It was a delicious combo! (And if you want to make it vegan, just leave out the goat cheese – although I think it’s what ties the whole dish together. And if you want to go not vegetarian, you can add prosciutto, as suggested in the original recipe). We also had a salad of boston lettuce and tomatoes with a balsamic vinaigrette with a touch of honey and sesame seeds. We still have the beet greens to use though… any good suggestions?

farm shares and purple produce

Due to some generosity and the good fortune of our friends’ vacation, Chris and I inherited two weeks worth of farm-fresh produce. Our friends are members of a CSA (Community Supported Agriculture) in the Dumbo/Vinegar Hill neighborhood. For those of you not familiar, CSA’s are a way for people to buy produce directly from local farms.

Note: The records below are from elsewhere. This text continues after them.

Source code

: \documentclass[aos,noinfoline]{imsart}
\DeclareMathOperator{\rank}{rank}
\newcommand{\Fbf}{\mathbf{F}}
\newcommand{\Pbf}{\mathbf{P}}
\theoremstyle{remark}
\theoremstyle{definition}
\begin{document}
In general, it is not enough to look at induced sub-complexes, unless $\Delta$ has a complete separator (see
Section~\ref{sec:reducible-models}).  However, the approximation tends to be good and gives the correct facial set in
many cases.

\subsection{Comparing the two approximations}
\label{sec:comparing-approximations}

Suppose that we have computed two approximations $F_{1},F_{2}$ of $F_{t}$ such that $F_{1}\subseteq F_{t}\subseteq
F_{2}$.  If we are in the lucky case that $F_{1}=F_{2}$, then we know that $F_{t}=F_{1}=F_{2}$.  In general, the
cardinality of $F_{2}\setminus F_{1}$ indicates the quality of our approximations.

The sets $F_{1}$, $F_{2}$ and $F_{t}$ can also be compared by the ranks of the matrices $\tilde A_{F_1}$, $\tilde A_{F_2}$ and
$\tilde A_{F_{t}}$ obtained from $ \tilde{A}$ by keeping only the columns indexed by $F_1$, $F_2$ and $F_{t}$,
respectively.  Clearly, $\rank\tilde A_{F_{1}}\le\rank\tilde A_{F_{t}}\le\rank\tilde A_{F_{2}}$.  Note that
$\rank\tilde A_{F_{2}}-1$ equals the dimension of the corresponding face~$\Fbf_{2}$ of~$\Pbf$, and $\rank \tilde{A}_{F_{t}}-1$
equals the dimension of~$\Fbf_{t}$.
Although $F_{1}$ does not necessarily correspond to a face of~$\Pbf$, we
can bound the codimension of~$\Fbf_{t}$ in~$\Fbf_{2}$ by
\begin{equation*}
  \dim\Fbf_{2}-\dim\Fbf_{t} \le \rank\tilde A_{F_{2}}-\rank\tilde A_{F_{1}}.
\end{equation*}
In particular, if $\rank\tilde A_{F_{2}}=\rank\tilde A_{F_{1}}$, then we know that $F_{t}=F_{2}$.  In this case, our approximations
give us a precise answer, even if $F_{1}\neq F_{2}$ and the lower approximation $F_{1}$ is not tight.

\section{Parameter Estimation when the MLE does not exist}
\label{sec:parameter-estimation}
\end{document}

Before the harvest season, members pre-pay to buy fresh, locally grown organic vegetables which they pick up one evening a week. The farm for this CSA is Sang Lee Farm on Long Island, and this week our share included red romaine, red bulb onions, a bunch of ong choy, purple basil, cherry tomatoes, orange heirloom tomatoes, and watermelon. The night we picked up the share, we made a big pot of mussels with white wine and crusty bread, sauteed the ong choy (which I had never heard of but it tasted kind of like spinach) with garlic and olive oil, made a salad of the red romaine and cherry tomatoes, and had some watermelon for dessert. I was in fresh veggie heaven, and we still had the onions, purple basil, orange tomato, and lots of watermelon left over.

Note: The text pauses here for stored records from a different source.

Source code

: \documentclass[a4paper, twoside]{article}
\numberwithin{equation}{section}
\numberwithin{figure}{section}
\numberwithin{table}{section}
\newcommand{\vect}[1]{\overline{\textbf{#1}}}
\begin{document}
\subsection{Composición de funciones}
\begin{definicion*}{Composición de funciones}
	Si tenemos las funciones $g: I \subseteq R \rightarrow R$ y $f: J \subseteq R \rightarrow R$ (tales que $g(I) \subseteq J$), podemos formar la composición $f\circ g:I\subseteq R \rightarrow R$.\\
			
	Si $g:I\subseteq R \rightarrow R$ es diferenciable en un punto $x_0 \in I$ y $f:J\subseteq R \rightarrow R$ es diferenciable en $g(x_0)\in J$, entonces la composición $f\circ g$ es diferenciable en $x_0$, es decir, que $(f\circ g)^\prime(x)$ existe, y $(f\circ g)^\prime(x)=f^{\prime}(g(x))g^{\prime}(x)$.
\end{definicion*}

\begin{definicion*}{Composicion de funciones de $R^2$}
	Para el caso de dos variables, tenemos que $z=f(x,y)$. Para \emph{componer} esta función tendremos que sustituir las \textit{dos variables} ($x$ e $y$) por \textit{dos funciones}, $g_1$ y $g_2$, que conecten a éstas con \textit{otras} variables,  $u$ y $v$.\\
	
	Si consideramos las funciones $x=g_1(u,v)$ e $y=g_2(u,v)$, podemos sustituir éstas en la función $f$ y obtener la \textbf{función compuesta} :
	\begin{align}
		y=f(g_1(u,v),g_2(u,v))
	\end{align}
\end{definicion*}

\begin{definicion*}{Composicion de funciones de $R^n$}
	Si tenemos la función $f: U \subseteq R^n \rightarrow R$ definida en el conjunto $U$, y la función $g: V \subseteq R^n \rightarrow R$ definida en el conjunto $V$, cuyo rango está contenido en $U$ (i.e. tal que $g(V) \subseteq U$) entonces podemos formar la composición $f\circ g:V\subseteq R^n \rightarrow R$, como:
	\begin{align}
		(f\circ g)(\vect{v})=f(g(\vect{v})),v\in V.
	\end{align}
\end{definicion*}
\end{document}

Fairytale eggplant, purple basil, swiss chard, and olive bread


Cinnamon basil

On to the leftovers. Our friends whose CSA share it was had gotten some purple basil the week before (another thing I didn’t know existed until now!) and said it made a good pesto, so on Saturday I started preparing to make a purple pesto sauce for dinner. I found an interesting recipe which is lower in fat than most pesto sauces and uses tomatoes, which is really unusual. However, I quickly realized I didn’t have enough purple basil to make pesto, so I headed to the farmers market to look for more. I couldn’t find any purple basil, but as I wandered around past regular basil, thai basil, and lemon basil, I spotted huge bunches of flowery leaves labeled “cinnamon basil” at one of the stands. As soon as I got it home my whole apartment smelled incredible – like spicy, pungent cinnamony basil goodness. I even kept the flowers in a glass of water after I pulled all the leaves off because they were so pretty. At the market, I also picked up a loaf of black olive semolina bread, these tiny bright purple eggplants called “fairytale eggplant” and a beautiful bundle of swiss chard. With the CSA leftovers plus the farmers market additions, the dinner menu came together: orange heirloom tomatoes with watermelon & feta, black olive semolina bruschetta with purple/cinnamon basil pesto & grilled fairytale eggplant (idea found here), sauteed swiss chard with red onions, white wine, lemon & parmesan, and the rest of the pesto tossed with some whole wheat penne. Truly a feast. And I used more of the leftover pesto mixed with scrambled eggs for brunch this morning. Is there anything basil can’t make better?


Eggplant bruschetta & sauteed swiss chard

kitchenette cooking: making the most of zero space

So here it is folks: the actual Kitchenette where all the meals on Kitchenette Foodie are created (and a glimpse of my whole apartment actually, just so you can understand what small space living really means!). I realized that I started this blog with the intention of offering advice on cooking in tiny areas, and yet I haven’t really mentioned it at all yet. I’ve been distracted by the actual food… so this whole post will be dedicated to just that.

1. If you have no counter space, invest in a rolling kitchen cart. Mine serves as counter space as well as for storage. It has a cabinet with two shelves and a drawer – the ONLY drawer in the kitchen. I ordered mine online for about $90 and assembled it myself (not expertly, I might add – after about a month of fighting with my shoddily assembled drawer every time he tried to find a fork, my boyfriend took it apart and reassembled it).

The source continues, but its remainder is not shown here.